Dopo una serie di mediazioni fallite, spesso a causa dell’atteggiamento poco collaborativo del generale, questa volta gli sponsor di Haftar - Emirati Arabi Uniti, Egitto e Russia su tutti - sembrano aver ricondotto il figliol prodigo a più miti consigli. L’evento è stato accolto con un certo ottimismo dalle cancellerie internazionali, tuttavia è bene non farsi troppe illusioni: “l’intesa di massima” discussa nella capitale degli Emirati presenta molte criticità sia per l’assetto istituzionale che potrebbe generare sia in termini di concreta applicabilità.

Tobruk e il modello al-Sisi
Partiamo dal primo punto. Premesso che i dettagli sono ancora poco chiari, la proposta politica che sarebbe scaturita dall’incontro è decisamente sbilanciata verso Tobruk, il che non dovrebbe stupirci visto che è stata mediata dai suoi alleati.

In sintesi: elezioni entro marzo 2018, scioglimento delle milizie locali, formazione di un nuovo Consiglio presidenziale non più composto da nove membri ma da Serraj, Haftar e dal presidente del Parlamento di Tobruk Aghila Saleh, fedele al generale, e, forse, un comando delle Forze armate maggiormente svincolato dal controllo del governo civile, come invece imposto dagli accordi di Skhirat del 2015.

Detta in altri termini,il generale della Cirenaica in un colpo solo potrebbe avere l’istituzione più importante del Paese dalla sua parte, con Serraj in minoranza, un ruolo militare di primo piano e la possibilità di presentarsi alle elezioni, magari vincendole in assenza di una valida alternativa.

Le conseguenze di un tale scenario non sono difficili da prevedere: una deriva verso un modello militare sullo “stile al-Sisi”. Un’ipotesi destinata a rivitalizzare il fronte islamista e portare il Paese verso una deriva securitaria, così come accaduto in Egitto.
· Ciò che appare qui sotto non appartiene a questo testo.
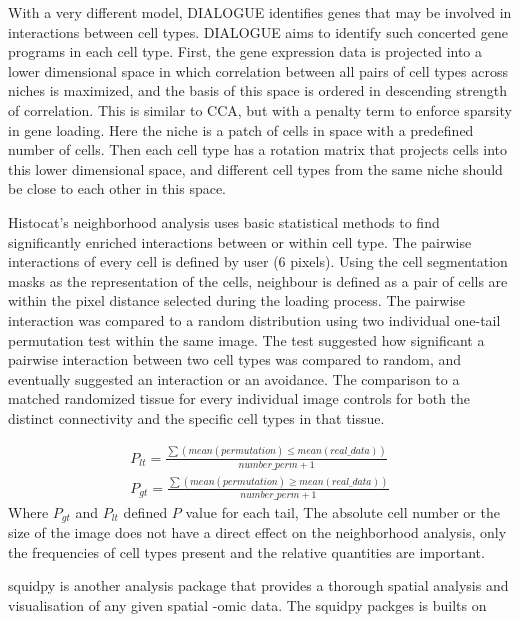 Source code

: With a very different model, DIALOGUE identifies genes that may be involved in interactions between cell types. DIALOGUE aims to identify such concerted gene programs in each cell type. First, the gene expression data is projected into a lower dimensional space in which correlation between all pairs of cell types across niches is maximized, and the basis of this space is ordered in descending strength of correlation. This is similar to CCA, but with a penalty term to enforce sparsity in gene loading. Here the niche is a patch of cells in space with a predefined number of cells. Then each cell type has a rotation matrix that projects cells into this lower dimensional space, and different cell types from the same niche should be close to each other in this space.

Histocat's neighborhood analysis uses  basic statistical methods to find significantly enriched interactions between or within cell type. The pairwise interactions of every cell is defined by user (6 pixels). Using the cell segmentation masks as the representation of the cells, neighbour is defined as a pair of cells are within the pixel distance selected during the loading process. The pairwise interaction was compared to a random distribution using two individual one-tail permutation test within the same image. The test suggested how significant a pairwise interaction between two cell types was compared to random, and eventually suggested an interaction or an avoidance. The comparison to a matched randomized tissue for every individual image controls for both the distinct connectivity and the specific cell types in that tissue. 

\begin{equation}
\begin{split}
P_{lt} = \frac{ \sum(mean(permutation) \leq mean(real\_data) )}{number\_perm + 1} \\
P_{gt} = \frac{\sum(mean(permutation) \geq mean(real\_data) )}{number\_perm + 1}
\label{chap1:eq:02}
\end{split}
\end{equation}
Where $P_{gt}$ and $P_{lt}$ defined $P$ value for each tail, 
The absolute cell number or the size of the image does not have a direct effect on the neighborhood analysis, only the frequencies of cell types present and the relative quantities are important. 

squidpy is another analysis package that provides a thorough spatial analysis and visualisation of any given spatial -omic data. The squidpy packges is builts on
A livello internazionale, la Russia, forte del paventato disimpegno americano in Libia, avrebbe “chiuso il cerchio”, con una rafforzata partnership tra Tripoli e il Cairo utile alla sua proiezione strategica nell’area.

Milizie e lotta al terrorismo
Se questo è il quadro teorico che emerge dalle frammentate informazioni trapelate sui media locali, all’atto pratico i punti del possibile accordo presentano non poche criticità in termini di fattibilità. In primo luogo, si è parlato della necessità di sciogliere i gruppi armati e di integrarli in un unico esercito sotto il controllo di Haftar.
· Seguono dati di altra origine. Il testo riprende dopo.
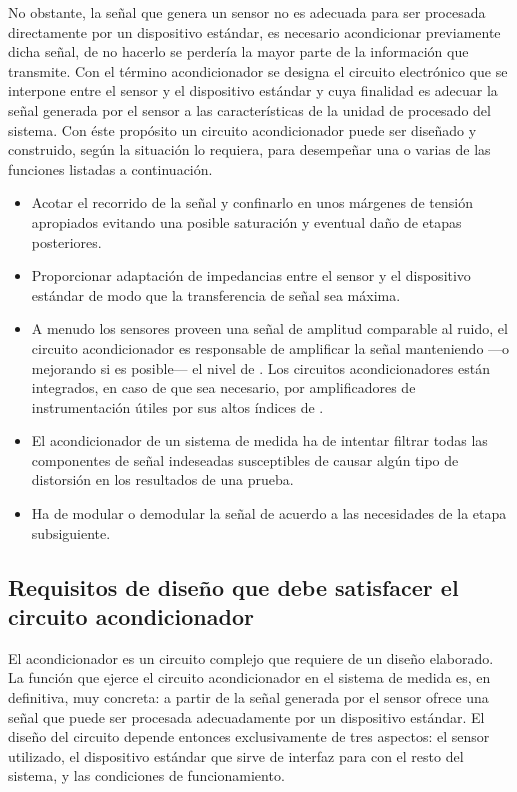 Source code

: No obstante, la señal que genera un sensor no es adecuada para ser
procesada directamente por un dispositivo estándar, es necesario
acondicionar previamente dicha señal, de no hacerlo se perdería la mayor
parte de la información que transmite. Con el término acondicionador se
designa el circuito electrónico que se interpone entre el sensor y el
dispositivo estándar y cuya finalidad es adecuar la señal generada por el
sensor a las características de la unidad de procesado del sistema. Con
éste propósito un circuito acondicionador puede ser diseñado y construido,
según la situación lo requiera, para desempeñar una o varias de las
funciones listadas a continuación.

\begin{itemize}
	\item Acotar el recorrido de la señal y confinarlo en unos márgenes
	    de tensión apropiados evitando una posible saturación y
	    eventual daño de etapas posteriores.
	\item Proporcionar adaptación de impedancias entre el sensor y el
	    dispositivo estándar de modo que la transferencia de señal sea
	    máxima.
	\item A menudo los sensores proveen una señal de amplitud
	    comparable al ruido, el circuito acondicionador es responsable
	    de amplificar la señal manteniendo ---o mejorando si es
	    posible--- el nivel de . Los circuitos
	    acondicionadores están integrados, en caso de que sea
	    necesario, por amplificadores de instrumentación útiles por sus
	    altos índices de .
	\item El acondicionador de un sistema de medida ha de intentar
	    filtrar todas las componentes de señal indeseadas susceptibles
	    de causar algún tipo de distorsión en los resultados de una
	    prueba.
	\item Ha de modular o demodular la señal de acuerdo a las
	    necesidades de la etapa subsiguiente.
\end{itemize}


\subsection[Requisitos de diseño del circuito acondicionador]{Requisitos de
diseño que debe satisfacer el circuito acondicionador}

El acondicionador es un circuito complejo que requiere de un diseño
elaborado. La función que ejerce el circuito acondicionador en el sistema
de medida es, en definitiva, muy concreta: a partir de la señal generada
por el sensor ofrece una señal que puede ser procesada adecuadamente por un
dispositivo estándar. El diseño del circuito depende entonces
exclusivamente de tres aspectos: el sensor utilizado, el dispositivo
estándar que sirve de interfaz para con el resto del sistema, y las
condiciones de funcionamiento.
Il tema del disarmo delle milizie è la spina nel fianco della Libia fin dal 2011 quando, dopo la morte di Gheddafi, i miliziani raccolti sotto il Consiglio nazionale di transizione si sono rifiutati di consegnare le armi e di integrarsi in un esercito regolare, alimentando tendenze centrifughe, impegnate a creare entità autonome basate su rivendicazioni territoriali o di risorse. Difficile credere che possano decidere, senza colpo ferire, di cedere le armi. L’ipotesi più plausibile è quella di una recrudescenza degli scontri tra diverse fazioni del territorio.

In secondo luogo, va considerato il possibile orientamento delle formazioni islamiste, soprattutto nella zona di Tripoli, controllata parzialmente e a fatica da Serraj. Giova fare un passo indietro. Haftar si è accreditato nel panorama libico post-rivolte nel 2014, lanciando l’operazione dignità contro le forze islamiste. Da allora si è auto-proclamato baluardo della lotta al terrorismo, legittimandosi in chiave anti-jihadista, senza alcun discrimine tra le forze moderate e i gruppi dichiaratamente radicali.
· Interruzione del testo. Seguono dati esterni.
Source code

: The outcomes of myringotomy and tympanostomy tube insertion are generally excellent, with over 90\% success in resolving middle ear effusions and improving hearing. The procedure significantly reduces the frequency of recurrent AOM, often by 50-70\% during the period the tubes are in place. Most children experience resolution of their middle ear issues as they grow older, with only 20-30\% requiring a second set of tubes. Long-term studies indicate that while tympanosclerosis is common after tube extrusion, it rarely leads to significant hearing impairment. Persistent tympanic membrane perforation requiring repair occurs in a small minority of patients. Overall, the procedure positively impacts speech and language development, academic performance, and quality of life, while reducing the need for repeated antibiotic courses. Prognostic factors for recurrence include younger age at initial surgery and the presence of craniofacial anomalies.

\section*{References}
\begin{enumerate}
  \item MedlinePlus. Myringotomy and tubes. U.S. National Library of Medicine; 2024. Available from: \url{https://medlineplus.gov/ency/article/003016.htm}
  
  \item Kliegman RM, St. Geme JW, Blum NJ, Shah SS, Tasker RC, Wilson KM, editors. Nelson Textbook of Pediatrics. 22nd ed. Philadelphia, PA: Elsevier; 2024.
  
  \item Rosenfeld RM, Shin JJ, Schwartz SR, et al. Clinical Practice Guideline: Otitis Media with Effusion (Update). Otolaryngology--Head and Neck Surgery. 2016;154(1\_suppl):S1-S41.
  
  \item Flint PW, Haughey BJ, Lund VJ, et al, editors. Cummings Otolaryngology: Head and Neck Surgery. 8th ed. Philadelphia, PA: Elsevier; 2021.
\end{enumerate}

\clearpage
Un atteggiamento che gli è valso un palmarès di alleati e sponsor di primo piano da al-Sisi a Putin, ma anche molti detrattori sia a livello locale che regionale. È facile prevedere che, soprattutto in Tripolitania, diversi gruppi non accetteranno un ruolo di primo piano per il nemico giurato. Tra questi, le numerose milizie di Misurata, una sorta di “terzo potere” in Libia, fin qui parzialmente fedeli al premier di Tripoli ma che mal digerirebbero un suo possibile cedimento. Alcuni gruppi misuratini hanno già abbandonato Serraj e altri ancora potrebbero farlo, rendendo così ancora più isolato il premier del governo di accordo nazionale.

Difficile credere che il debole premier tripolino, davanti a un tale scenario, possa acconsentire alle richieste dei mediatori di Abu Dhabi.I problemi non mancherebbero neppure a livello regionale:Turchia e Qatar, che sostengono da sempre gli islamisti di Tripoli,non resteranno in silenzio davanti alla deriva del Paese verso gli avversari regionali.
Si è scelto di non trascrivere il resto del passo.